**Data for processing**
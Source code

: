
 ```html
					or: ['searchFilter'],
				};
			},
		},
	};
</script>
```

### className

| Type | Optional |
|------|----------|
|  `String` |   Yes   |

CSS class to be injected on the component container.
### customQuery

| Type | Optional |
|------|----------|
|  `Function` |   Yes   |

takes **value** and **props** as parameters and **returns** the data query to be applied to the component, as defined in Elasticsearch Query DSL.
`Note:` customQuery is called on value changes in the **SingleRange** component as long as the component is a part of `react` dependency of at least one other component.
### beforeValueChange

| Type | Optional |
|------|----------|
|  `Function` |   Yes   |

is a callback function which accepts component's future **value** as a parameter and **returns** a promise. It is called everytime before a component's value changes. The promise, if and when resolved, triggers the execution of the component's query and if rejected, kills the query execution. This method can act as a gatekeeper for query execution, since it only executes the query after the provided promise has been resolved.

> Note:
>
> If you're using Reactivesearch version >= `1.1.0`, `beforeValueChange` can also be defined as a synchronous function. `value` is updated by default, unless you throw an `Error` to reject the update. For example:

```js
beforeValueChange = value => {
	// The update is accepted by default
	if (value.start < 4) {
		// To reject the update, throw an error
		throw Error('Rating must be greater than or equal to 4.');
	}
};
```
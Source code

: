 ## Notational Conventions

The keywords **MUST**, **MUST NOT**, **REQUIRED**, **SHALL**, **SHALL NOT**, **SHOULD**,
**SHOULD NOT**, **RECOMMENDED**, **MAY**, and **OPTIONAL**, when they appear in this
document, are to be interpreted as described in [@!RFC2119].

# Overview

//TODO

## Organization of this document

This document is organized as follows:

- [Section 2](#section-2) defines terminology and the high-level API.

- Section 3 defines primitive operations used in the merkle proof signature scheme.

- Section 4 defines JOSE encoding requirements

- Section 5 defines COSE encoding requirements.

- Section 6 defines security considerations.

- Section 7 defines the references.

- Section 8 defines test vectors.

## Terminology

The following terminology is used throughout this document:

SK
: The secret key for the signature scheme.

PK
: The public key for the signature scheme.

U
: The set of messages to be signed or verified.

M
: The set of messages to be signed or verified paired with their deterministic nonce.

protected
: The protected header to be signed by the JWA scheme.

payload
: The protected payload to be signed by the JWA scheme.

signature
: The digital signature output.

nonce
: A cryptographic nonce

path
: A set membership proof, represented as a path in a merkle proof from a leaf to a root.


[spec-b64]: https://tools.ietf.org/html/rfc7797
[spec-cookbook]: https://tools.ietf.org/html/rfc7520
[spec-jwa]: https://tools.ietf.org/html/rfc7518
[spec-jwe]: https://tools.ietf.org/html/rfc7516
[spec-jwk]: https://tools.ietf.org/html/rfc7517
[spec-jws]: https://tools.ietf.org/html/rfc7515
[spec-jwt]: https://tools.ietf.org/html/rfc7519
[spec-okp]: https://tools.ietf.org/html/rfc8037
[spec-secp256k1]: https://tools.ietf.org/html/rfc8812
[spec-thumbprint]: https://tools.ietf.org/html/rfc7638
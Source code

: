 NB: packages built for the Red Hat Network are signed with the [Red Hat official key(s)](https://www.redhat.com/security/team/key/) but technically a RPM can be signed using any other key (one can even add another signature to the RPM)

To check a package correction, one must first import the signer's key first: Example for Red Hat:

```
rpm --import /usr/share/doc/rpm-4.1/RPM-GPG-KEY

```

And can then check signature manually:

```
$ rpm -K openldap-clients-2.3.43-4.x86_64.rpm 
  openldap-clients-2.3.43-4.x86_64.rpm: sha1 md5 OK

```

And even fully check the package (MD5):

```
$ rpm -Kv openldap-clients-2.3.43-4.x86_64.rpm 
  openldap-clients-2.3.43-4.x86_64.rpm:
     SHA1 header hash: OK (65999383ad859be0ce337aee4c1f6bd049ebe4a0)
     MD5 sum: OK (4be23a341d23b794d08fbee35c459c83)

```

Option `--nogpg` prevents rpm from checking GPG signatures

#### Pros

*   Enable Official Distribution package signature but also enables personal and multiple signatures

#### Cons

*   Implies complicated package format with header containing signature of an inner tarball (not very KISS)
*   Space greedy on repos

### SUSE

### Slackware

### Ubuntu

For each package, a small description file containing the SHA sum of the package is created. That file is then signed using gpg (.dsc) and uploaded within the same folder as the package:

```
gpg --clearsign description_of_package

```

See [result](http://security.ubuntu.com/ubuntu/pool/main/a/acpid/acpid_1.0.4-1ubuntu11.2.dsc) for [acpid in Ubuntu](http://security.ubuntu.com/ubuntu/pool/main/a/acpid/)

**What you should do**
Search the entries for the string "messages". Copy every line that has it.

**The completed task**
: The set of messages to be signed or verified.
: The set of messages to be signed or verified paired with their deterministic nonce.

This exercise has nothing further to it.